───── Material for this task
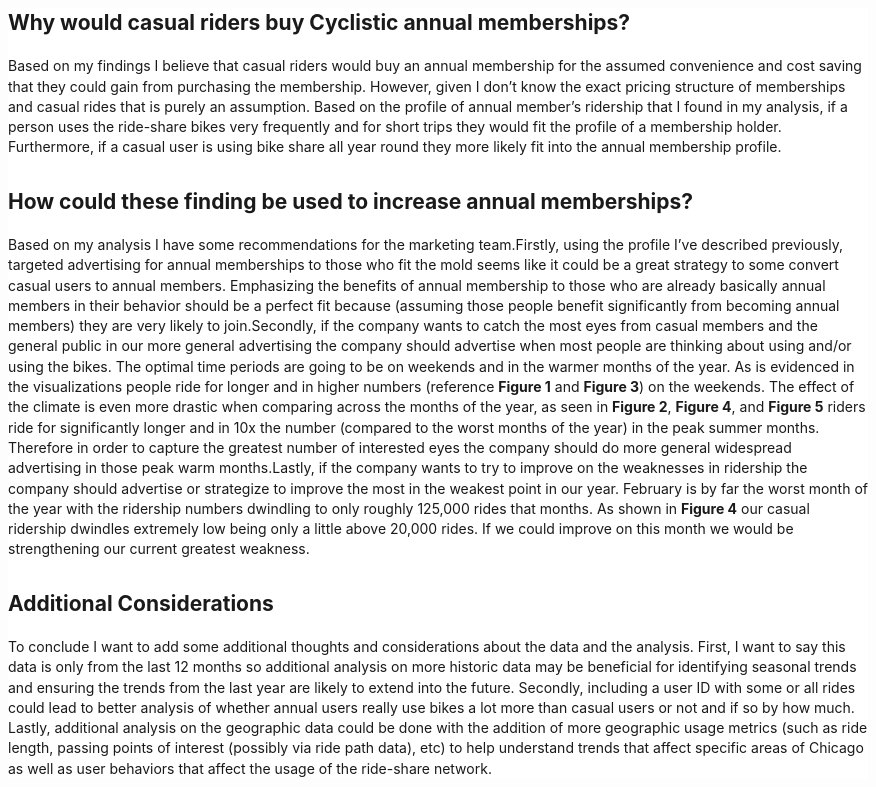 ## Why would casual riders buy Cyclistic annual memberships?

Based on my findings I believe that casual riders would buy an annual
membership for the assumed convenience and cost saving that they could
gain from purchasing the membership. However, given I don’t know the
exact pricing structure of memberships and casual rides that is purely
an assumption. Based on the profile of annual member’s ridership that I
found in my analysis, if a person uses the ride-share bikes very
frequently and for short trips they would fit the profile of a
membership holder. Furthermore, if a casual user is using bike share all
year round they more likely fit into the annual membership profile.

## How could these finding be used to increase annual memberships?

Based on my analysis I have some recommendations for the marketing
team.Firstly, using the profile I’ve described previously, targeted
advertising for annual memberships to those who fit the mold seems like
it could be a great strategy to some convert casual users to annual
members. Emphasizing the benefits of annual membership to those who are
already basically annual members in their behavior should be a perfect
fit because (assuming those people benefit significantly from becoming
annual members) they are very likely to join.Secondly, if the company
wants to catch the most eyes from casual members and the general public
in our more general advertising the company should advertise when most
people are thinking about using and/or using the bikes. The optimal time
periods are going to be on weekends and in the warmer months of the
year. As is evidenced in the visualizations people ride for longer and
in higher numbers (reference **Figure 1** and **Figure 3**) on the
weekends. The effect of the climate is even more drastic when comparing
across the months of the year, as seen in **Figure 2**, **Figure 4**,
and **Figure 5** riders ride for significantly longer and in 10x the
number (compared to the worst months of the year) in the peak summer
months. Therefore in order to capture the greatest number of interested
eyes the company should do more general widespread advertising in those
peak warm months.Lastly, if the company wants to try to improve on the
weaknesses in ridership the company should advertise or strategize to
improve the most in the weakest point in our year. February is by far
the worst month of the year with the ridership numbers dwindling to only
roughly 125,000 rides that months. As shown in **Figure 4** our casual
ridership dwindles extremely low being only a little above 20,000 rides.
If we could improve on this month we would be strengthening our current
greatest weakness.

## Additional Considerations

To conclude I want to add some additional thoughts and considerations
about the data and the analysis. First, I want to say this data is only
from the last 12 months so additional analysis on more historic data may
be beneficial for identifying seasonal trends and ensuring the trends
from the last year are likely to extend into the future. Secondly,
including a user ID with some or all rides could lead to better analysis
of whether annual users really use bikes a lot more than casual users or
not and if so by how much. Lastly, additional analysis on the geographic
data could be done with the addition of more geographic usage metrics
(such as ride length, passing points of interest (possibly via ride path
data), etc) to help understand trends that affect specific areas of
Chicago as well as user behaviors that affect the usage of the
ride-share network.
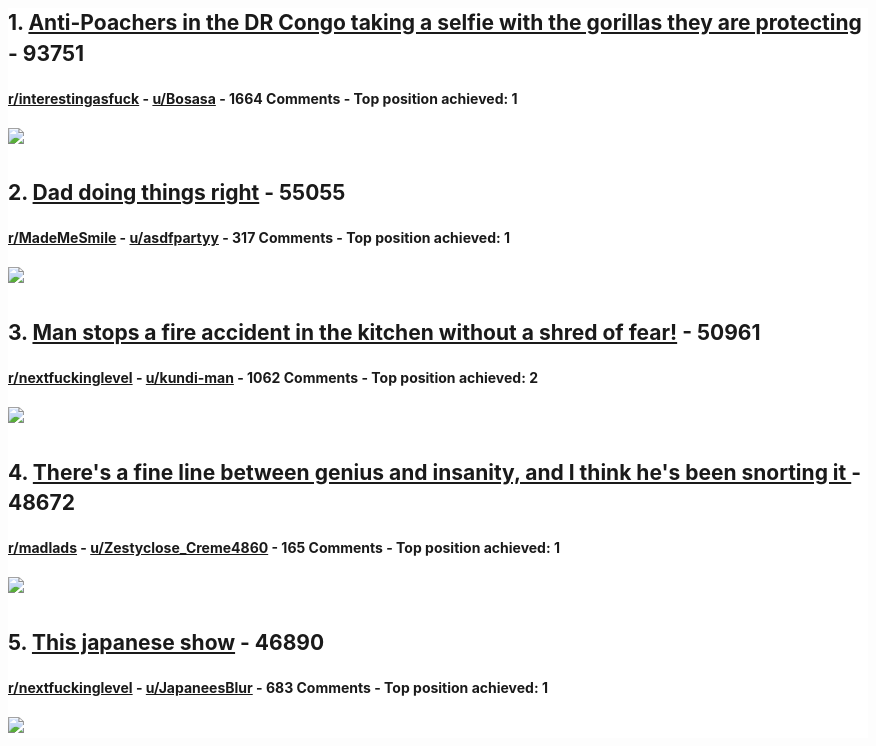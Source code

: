 ## 1. [Anti-Poachers in the DR Congo taking a selfie with the gorillas they are protecting](http://reddit.com/r/interestingasfuck/comments/1h0j3yo/antipoachers_in_the_dr_congo_taking_a_selfie_with/) - 93751
#### [r/interestingasfuck](http://reddit.com/r/interestingasfuck) - [u/Bosasa](http://reddit.com/u/Bosasa) - 1664 Comments - Top position achieved: 1

<a href="https://www.reddit.com/gallery/1h0j3yo"><img src="https://b.thumbs.redditmedia.com/fBeFRcHz8y_UVb4pNl1BjgSxGa2pl1yR_RYdEdpm4nw.jpg"></img></a>

## 2. [Dad doing things right](http://reddit.com/r/MadeMeSmile/comments/1h0lmao/dad_doing_things_right/) - 55055
#### [r/MadeMeSmile](http://reddit.com/r/MadeMeSmile) - [u/asdfpartyy](http://reddit.com/u/asdfpartyy) - 317 Comments - Top position achieved: 1

<a href="https://i.redd.it/juafkumj0b3e1.jpeg"><img src="https://a.thumbs.redditmedia.com/HwouNMZKXaWyXhS54aKU0rXXdrmKDBFuLJCEf4UGfc4.jpg"></img></a>

## 3. [Man stops a fire accident in the kitchen without a shred of fear!](http://reddit.com/r/nextfuckinglevel/comments/1h0chu6/man_stops_a_fire_accident_in_the_kitchen_without/) - 50961
#### [r/nextfuckinglevel](http://reddit.com/r/nextfuckinglevel) - [u/kundi-man](http://reddit.com/u/kundi-man) - 1062 Comments - Top position achieved: 2

<a href="https://v.redd.it/cxb0sw45593e1"><img src="https://external-preview.redd.it/aDdmaGk5ejQ1OTNlMfWoq4qhALsN7nj6lfe9RrwyqKot-TjLhhVzAmhyDfXZ.png?width=140&amp;height=140&amp;crop=140:140,smart&amp;format=jpg&amp;v=enabled&amp;lthumb=true&amp;s=b8a63ef1d3e49b7770a166296daffe6bf785da13"></img></a>

## 4. [There's a fine line between genius and insanity, and I think he's been snorting it ](http://reddit.com/r/madlads/comments/1h0930s/theres_a_fine_line_between_genius_and_insanity/) - 48672
#### [r/madlads](http://reddit.com/r/madlads) - [u/Zestyclose_Creme4860](http://reddit.com/u/Zestyclose_Creme4860) - 165 Comments - Top position achieved: 1

<a href="https://i.redd.it/k730bpfb783e1.jpeg"><img src="https://b.thumbs.redditmedia.com/0GebO0mJLwcatsKPiuDwprooQNTDw6-t5D7xSkdOaZM.jpg"></img></a>

## 5. [This japanese show](http://reddit.com/r/nextfuckinglevel/comments/1h03ltt/this_japanese_show/) - 46890
#### [r/nextfuckinglevel](http://reddit.com/r/nextfuckinglevel) - [u/JapaneesBlur](http://reddit.com/u/JapaneesBlur) - 683 Comments - Top position achieved: 1

<a href="https://v.redd.it/ws2d4zqtc63e1"><img src="https://external-preview.redd.it/M2RreGRlbHRjNjNlMeb1gfPOpzXel0gO4c2sxtYxn7KJhHTYVTvZDqB-WUAQ.png?width=140&amp;height=112&amp;crop=140:112,smart&amp;format=jpg&amp;v=enabled&amp;lthumb=true&amp;s=46be9752bd500356280dc34b3736c621bef756e3"></img></a>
──────────
_Brief:_ The response should be the listing above, limited to the lines between the one holding "membership holder. Furthermore, if" and the one holding "Based on my analysis", inclusive, reproduced exactly.

_Response box:_
membership holder. Furthermore, if a casual user is using bike share all
year round they more likely fit into the annual membership profile.

## How could these finding be used to increase annual memberships?

Based on my analysis I have some recommendations for the marketing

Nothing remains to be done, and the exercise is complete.